═══ Dataset content

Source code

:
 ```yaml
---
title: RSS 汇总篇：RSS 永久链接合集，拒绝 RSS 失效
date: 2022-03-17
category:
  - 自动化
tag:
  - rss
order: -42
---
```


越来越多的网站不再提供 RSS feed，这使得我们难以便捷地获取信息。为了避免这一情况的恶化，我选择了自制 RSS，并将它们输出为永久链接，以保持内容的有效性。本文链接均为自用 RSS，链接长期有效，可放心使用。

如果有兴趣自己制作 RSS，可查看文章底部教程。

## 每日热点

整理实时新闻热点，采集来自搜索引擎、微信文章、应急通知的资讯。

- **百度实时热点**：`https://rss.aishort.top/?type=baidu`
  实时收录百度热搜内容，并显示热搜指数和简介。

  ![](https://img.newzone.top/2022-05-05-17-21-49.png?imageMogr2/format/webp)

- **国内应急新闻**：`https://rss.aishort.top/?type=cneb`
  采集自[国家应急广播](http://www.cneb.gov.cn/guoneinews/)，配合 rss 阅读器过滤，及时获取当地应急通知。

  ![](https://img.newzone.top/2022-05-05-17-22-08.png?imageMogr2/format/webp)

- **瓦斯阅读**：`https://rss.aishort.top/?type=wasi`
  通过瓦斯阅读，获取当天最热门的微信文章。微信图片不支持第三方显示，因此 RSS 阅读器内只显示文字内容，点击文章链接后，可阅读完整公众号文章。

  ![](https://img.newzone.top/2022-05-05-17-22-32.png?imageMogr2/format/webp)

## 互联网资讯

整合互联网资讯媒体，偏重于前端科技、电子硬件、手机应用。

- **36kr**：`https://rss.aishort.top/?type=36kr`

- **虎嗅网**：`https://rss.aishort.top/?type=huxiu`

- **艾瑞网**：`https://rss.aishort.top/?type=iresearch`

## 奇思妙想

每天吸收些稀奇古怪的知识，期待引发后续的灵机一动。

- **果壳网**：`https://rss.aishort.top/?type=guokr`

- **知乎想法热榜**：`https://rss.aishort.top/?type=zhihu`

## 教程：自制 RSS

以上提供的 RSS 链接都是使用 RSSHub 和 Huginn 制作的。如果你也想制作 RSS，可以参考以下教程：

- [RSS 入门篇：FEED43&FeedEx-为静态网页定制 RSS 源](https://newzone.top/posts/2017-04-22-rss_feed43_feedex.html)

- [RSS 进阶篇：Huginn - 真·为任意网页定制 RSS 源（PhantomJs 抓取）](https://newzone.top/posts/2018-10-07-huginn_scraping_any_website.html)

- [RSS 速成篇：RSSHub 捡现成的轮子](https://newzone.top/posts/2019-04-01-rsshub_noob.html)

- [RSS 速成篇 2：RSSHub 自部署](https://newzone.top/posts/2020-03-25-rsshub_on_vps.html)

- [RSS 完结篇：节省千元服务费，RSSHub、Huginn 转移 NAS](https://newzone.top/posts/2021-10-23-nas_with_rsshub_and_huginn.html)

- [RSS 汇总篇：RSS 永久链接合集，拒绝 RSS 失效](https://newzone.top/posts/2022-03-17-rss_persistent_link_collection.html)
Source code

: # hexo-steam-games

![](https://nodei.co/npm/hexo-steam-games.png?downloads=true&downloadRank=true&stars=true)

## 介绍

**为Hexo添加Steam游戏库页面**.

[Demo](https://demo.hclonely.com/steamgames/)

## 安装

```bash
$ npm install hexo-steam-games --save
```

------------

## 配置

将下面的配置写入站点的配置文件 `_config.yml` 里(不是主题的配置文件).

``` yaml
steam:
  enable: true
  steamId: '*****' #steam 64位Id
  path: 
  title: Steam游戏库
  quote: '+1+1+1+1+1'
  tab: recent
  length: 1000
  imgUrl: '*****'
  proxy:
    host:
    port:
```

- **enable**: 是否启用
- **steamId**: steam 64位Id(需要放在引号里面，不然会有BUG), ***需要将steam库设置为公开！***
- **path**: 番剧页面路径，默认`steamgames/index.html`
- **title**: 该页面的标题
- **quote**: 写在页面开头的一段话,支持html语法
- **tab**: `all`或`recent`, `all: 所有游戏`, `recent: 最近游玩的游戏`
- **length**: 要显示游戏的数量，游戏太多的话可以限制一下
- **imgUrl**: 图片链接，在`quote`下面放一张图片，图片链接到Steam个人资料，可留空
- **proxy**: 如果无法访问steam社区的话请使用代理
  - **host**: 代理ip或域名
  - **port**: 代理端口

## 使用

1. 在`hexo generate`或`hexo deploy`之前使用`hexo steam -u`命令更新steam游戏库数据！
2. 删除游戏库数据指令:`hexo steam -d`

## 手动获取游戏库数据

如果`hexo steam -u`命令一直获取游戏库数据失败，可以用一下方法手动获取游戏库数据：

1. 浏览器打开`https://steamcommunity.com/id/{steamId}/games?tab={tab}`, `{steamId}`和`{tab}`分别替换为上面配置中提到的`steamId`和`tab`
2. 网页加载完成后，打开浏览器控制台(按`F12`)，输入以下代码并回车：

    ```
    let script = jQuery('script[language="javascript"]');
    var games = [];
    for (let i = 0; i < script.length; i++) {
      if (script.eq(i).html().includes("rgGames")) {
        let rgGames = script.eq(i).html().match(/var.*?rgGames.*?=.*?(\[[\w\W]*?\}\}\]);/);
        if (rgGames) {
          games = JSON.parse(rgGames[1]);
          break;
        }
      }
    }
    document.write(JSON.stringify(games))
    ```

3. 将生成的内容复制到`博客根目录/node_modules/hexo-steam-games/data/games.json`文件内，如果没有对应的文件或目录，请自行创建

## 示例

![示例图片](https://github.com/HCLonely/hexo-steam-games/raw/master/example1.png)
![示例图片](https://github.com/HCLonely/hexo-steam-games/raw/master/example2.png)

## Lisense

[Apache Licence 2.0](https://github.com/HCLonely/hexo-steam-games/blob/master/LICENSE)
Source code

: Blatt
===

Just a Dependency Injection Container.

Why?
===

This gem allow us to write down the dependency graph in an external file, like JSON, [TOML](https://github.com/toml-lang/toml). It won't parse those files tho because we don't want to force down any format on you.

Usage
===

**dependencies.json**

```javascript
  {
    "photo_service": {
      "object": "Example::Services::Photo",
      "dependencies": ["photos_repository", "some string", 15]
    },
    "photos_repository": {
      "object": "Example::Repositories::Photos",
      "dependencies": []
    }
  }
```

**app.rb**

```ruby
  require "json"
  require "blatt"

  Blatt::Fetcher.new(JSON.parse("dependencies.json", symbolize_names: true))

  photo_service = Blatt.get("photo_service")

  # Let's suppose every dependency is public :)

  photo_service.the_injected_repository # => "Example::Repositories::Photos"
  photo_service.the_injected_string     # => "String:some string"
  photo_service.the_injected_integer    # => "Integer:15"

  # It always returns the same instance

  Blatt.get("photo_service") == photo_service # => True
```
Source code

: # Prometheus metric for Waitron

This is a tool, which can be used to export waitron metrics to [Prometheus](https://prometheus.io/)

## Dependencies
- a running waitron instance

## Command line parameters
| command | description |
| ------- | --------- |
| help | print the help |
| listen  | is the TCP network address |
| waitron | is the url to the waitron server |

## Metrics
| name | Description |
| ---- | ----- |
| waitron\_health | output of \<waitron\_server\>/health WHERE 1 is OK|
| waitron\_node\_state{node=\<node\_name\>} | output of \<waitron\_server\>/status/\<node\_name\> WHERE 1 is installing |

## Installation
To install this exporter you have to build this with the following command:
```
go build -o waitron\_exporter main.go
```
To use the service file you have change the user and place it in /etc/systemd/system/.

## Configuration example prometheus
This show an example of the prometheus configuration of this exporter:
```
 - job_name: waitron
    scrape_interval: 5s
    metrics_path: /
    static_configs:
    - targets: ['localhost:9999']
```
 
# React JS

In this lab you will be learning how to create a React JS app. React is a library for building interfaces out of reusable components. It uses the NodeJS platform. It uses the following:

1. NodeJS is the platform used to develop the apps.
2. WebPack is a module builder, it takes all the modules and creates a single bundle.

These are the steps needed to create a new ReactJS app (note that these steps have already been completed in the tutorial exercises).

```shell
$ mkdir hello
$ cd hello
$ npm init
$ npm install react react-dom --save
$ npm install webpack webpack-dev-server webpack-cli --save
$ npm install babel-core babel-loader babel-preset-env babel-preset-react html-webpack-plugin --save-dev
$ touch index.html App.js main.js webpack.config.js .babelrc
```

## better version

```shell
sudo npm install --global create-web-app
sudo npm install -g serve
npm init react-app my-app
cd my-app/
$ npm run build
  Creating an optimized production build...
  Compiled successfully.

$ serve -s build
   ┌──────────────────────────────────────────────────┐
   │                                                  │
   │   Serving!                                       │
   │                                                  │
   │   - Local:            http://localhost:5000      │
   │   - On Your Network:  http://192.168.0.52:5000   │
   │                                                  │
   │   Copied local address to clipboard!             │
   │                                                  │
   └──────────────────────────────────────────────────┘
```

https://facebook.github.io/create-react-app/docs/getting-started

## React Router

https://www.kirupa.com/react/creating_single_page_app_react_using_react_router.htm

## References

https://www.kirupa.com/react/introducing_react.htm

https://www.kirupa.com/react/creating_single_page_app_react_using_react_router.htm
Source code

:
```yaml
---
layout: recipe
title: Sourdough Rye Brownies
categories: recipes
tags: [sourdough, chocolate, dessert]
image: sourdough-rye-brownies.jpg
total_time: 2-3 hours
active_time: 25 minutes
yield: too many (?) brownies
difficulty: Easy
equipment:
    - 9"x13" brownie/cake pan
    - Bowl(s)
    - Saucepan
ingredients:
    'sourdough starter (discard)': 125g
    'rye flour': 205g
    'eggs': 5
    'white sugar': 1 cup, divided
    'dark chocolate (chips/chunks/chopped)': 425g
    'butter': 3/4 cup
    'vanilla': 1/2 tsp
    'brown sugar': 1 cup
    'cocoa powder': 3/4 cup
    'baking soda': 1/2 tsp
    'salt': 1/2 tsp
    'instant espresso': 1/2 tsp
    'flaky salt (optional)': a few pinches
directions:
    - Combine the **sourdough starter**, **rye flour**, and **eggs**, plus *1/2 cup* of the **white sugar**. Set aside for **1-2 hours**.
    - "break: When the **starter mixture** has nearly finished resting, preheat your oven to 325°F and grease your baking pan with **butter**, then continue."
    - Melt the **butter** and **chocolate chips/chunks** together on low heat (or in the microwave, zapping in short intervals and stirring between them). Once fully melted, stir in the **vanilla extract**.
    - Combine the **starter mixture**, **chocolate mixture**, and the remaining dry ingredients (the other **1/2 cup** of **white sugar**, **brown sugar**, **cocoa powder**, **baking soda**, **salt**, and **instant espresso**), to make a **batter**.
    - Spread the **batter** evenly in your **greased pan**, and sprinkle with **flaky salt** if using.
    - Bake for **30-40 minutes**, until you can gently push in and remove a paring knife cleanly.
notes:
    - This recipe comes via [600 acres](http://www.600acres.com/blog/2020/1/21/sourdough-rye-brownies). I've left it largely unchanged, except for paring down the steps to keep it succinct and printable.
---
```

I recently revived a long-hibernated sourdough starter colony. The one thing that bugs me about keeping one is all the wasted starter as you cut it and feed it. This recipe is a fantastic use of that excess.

══════

## Work item
Review the preceding data and report every line that includes the string "butter".

## Exercise solution
    'butter': 3/4 cup
    - "break: When the **starter mixture** has nearly finished resting, preheat your oven to 325°F and grease your baking pan with **butter**, then continue."
    - Melt the **butter** and **chocolate chips/chunks** together on low heat (or in the microwave, zapping in short intervals and stirring between them). Once fully melted, stir in the **vanilla extract**.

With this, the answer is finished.